CCS and CCU remain government heavily subsidized technologies. Commercial utility operators have shied away from adding these components to existing coal-fired power plants. Installations have experienced enormous cost overruns reaching multi-billion dollars. One commercial-scale project is up and running associated with coal is up and running in Canada, and one is operating in Texas. And both of these projects attempt to recover their costs by pumping the captured CO2 into older oil wells to extend their commercial operating lives. So CCS is being used to produce more oil which when refined and burned will produce even more emissions.

Today the DOE lists 57 clean coal technology demonstration projects. Not one is commercially viable. All are tests or demonstrations. All predate Donald Trump’s presidency. Most will likely fail to scale or to be commercially justifiable. And no one yet knows if they actually will reduce emissions after carbon emissions from needed energy inputs are subtracted from the equation.

That’s “clean coal” for you. A misnomer if there ever was one, and the dead horse that President Trump and his Secretary of Energy have decided to collectively ride.

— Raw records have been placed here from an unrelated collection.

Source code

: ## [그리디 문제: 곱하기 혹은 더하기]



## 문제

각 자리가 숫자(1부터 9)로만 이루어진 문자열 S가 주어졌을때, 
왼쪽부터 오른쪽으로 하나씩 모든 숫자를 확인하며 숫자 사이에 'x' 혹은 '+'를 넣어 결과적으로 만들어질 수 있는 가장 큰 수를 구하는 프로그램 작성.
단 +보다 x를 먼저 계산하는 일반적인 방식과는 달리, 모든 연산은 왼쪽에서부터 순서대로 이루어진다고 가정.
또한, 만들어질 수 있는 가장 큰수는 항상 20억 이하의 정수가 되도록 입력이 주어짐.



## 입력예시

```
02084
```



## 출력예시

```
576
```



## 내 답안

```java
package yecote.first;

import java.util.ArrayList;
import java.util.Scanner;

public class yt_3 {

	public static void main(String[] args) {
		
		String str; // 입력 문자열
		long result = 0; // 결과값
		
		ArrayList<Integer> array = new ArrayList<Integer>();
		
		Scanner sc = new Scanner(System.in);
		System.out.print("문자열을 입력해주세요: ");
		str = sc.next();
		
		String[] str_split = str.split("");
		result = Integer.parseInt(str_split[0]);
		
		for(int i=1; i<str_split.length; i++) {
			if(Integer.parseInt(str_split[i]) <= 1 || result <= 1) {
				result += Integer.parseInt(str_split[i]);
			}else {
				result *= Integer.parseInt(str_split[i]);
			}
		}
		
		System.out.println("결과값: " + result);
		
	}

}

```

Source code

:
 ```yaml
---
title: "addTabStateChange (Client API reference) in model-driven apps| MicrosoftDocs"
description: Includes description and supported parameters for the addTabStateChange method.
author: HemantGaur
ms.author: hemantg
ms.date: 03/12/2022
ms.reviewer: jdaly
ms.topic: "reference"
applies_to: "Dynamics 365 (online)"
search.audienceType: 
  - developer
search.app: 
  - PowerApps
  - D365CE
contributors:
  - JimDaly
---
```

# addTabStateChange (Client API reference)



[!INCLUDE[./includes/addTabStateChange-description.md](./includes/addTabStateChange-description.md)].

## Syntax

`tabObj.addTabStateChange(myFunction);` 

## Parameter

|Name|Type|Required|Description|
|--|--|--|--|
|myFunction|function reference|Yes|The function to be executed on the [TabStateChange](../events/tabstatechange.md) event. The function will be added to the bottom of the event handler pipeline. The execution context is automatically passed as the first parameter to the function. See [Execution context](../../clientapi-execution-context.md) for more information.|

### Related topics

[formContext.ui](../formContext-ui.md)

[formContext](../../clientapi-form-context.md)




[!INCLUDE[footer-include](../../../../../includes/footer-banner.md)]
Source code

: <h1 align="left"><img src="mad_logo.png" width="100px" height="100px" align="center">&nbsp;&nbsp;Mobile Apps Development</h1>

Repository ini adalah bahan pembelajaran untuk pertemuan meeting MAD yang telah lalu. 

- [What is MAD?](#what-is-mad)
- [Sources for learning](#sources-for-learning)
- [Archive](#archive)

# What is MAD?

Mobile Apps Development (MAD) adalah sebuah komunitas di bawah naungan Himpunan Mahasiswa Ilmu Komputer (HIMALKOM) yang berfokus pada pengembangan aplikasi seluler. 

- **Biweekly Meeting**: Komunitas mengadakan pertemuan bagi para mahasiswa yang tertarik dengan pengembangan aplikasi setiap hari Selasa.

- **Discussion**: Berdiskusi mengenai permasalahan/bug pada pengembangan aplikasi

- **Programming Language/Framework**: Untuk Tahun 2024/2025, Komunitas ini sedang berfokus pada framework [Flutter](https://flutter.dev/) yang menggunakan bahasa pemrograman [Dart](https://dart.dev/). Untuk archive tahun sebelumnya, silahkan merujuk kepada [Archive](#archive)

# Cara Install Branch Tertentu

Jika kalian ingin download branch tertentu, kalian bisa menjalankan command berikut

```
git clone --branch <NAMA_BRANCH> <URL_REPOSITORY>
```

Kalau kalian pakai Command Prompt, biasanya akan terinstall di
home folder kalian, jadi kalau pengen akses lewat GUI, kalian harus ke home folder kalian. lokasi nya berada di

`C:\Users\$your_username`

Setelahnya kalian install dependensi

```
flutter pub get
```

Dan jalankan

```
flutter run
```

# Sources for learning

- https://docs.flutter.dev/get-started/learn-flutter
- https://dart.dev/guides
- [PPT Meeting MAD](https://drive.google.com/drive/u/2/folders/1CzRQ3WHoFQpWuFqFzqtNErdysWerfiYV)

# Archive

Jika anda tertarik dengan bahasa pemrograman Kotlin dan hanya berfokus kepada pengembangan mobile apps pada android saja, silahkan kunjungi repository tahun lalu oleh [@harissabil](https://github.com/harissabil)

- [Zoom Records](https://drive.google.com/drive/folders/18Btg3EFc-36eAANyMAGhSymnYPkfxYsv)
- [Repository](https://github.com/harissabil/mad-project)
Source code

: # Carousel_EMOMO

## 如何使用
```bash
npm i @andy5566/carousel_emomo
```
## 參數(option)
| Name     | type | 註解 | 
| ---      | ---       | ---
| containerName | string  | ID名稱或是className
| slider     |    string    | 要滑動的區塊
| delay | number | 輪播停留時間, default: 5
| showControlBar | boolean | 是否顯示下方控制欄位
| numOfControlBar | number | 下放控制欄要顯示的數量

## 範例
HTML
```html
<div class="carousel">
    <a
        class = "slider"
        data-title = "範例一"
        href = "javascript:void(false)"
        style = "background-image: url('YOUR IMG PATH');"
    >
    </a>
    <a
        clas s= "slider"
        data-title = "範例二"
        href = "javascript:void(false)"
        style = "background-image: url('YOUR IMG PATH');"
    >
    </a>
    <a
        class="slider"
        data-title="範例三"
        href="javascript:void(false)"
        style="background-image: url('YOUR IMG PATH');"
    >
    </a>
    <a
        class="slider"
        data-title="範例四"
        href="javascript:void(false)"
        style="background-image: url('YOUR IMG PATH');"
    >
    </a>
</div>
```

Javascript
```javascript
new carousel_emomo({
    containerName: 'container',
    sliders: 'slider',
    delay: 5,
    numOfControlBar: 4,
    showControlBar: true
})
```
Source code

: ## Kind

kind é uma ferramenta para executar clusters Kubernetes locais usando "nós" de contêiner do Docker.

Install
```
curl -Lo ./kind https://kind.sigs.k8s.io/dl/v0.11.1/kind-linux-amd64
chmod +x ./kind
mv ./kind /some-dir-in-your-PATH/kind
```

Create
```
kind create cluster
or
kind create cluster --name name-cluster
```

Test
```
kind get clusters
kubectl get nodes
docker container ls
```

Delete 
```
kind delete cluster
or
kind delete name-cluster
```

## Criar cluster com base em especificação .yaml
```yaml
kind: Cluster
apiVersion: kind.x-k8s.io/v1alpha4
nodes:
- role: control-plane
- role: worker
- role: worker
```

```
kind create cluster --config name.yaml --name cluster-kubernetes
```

A final note, Donald Trump’s proposed budget will actually cut funding to many of these 57 projects and to the DOE’s “clean coal” research. What does that tell you?

 

lenrosen4
lenrosen4http://www.21stcentech.com
Len Rosen lives in Oakville, Ontario, Canada. He is a former management consultant who worked with high-tech and telecommunications companies. In retirement, he has returned to a childhood passion to explore advances in science and technology. More...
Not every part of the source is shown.